Janaína de Alencar, coordenadora de psicologia da Apae reforça que essas mães precisaram aprender a lidar com a frustração para conseguirem cuidar de seus filhos.

“Precisa ser vivenciado esse luto. Ela cria um sonho. A mãe gera uma expectativa do filho, sobre a aparência física, sobre o futuro, sobre o que ela vai ser. E quando a mãe se depara com a situação que o filho não vai ser realizador do tão esperado sonho dela, existe um luto. O sonho é quebrado. Ela tem que vivenciar esse luto para poder ter uma boa relação com a criança. Através desse luto bem resolvido é que ela consegue lidar com a realidade não esperada”, acrescenta.

Apesar disso, as mudanças na rotina são inevitáveis. Acostumar a mãe e a família ao tratamento das crianças é um trabalho árduo, revela Nair. Para a psicóloga a mãe é peça chave na evolução no desenvolvimento dos bebês com microcefalia.

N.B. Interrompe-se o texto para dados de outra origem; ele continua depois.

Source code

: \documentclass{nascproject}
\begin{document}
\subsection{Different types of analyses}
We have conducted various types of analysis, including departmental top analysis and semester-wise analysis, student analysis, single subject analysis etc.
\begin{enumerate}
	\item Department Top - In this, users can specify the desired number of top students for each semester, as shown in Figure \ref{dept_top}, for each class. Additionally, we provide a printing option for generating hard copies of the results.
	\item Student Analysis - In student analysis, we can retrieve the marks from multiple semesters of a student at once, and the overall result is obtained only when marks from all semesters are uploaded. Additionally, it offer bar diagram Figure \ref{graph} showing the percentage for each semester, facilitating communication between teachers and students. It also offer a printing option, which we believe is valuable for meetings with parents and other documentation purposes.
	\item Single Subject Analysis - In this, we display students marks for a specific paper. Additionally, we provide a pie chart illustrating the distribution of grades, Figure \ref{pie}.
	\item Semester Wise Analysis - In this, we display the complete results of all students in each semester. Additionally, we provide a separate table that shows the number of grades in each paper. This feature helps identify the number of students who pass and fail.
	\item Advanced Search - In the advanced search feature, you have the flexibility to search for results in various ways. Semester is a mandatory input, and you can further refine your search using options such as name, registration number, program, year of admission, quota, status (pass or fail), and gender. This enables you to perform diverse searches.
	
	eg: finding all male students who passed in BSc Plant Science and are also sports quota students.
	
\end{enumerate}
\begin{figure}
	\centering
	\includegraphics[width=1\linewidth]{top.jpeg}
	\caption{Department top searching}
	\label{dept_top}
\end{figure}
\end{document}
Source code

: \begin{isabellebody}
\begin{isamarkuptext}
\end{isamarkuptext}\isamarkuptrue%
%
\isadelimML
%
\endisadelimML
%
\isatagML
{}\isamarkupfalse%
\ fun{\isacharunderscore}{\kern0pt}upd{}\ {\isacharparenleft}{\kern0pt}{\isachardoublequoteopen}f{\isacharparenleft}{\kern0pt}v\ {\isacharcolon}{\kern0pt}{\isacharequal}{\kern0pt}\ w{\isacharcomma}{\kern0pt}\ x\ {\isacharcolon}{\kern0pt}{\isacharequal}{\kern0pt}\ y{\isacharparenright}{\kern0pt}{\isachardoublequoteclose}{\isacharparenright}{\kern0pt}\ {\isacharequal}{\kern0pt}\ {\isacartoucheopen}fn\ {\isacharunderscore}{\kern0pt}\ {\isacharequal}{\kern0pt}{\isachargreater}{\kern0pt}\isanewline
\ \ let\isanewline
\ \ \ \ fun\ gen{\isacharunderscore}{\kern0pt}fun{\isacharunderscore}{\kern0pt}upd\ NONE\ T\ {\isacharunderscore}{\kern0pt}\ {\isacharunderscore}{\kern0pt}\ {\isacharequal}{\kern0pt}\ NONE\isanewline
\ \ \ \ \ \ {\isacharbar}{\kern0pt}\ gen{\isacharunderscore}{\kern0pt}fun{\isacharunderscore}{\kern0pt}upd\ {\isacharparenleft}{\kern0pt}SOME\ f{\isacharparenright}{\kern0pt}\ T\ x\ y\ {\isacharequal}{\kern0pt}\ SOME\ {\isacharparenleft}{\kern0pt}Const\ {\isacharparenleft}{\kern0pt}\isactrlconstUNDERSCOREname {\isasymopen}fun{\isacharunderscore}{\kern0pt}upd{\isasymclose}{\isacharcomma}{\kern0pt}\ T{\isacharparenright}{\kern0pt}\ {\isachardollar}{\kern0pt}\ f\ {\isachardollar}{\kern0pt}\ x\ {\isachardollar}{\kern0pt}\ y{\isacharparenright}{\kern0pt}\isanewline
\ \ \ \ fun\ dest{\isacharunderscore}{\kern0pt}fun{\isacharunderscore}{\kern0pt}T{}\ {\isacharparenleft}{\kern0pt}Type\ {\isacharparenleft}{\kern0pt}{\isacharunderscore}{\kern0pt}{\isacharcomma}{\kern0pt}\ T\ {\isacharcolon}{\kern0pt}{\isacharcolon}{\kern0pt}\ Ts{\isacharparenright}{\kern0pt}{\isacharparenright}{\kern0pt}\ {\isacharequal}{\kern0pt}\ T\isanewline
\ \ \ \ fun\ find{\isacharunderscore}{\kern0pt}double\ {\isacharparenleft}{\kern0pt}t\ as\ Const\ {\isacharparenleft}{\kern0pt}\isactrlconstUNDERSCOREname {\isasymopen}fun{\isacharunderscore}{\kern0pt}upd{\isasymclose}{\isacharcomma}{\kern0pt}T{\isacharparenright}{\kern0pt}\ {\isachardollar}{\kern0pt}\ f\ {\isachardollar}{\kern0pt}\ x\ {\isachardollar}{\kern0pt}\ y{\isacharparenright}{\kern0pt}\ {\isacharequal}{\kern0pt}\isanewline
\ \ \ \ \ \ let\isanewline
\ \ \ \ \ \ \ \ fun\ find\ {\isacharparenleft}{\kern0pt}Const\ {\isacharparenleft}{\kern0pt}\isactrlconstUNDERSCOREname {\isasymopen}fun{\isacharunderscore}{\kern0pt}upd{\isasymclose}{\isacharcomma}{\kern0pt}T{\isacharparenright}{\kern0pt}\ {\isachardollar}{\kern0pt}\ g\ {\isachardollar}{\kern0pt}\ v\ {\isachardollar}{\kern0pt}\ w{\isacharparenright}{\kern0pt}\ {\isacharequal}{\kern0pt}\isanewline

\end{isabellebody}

“O objetivo inicial do Pipa é trabalhar diretamente com  a mãe para que ela faça em casa esses estímulos. Todo atendimento é com a mãe na sala. O maior objetivo é esse porque a mãe fica o maior tempo em casa com a criança e é quem faz o tratamento evoluir. O importante é que a mãe não se sinta obrigada, para que o momento seja prazeroso tanto para ela quanto para a criança. Se ela for fazer afobada, cheia de coisas para fazer, não adianta. É preciso reservar um tempo para isso, é o que nós explicamos para essas mães”, ressalta.

Alagoas tem atualmente 90 casos de crianças com microcefalia relacionada ao vírus zika, segundo dados Secretaria de Estado da Saúde (Sesau). Foram notificados 376 casos e 51 permanecem em investigação, enquanto 235 já foram descartados. (E.P.)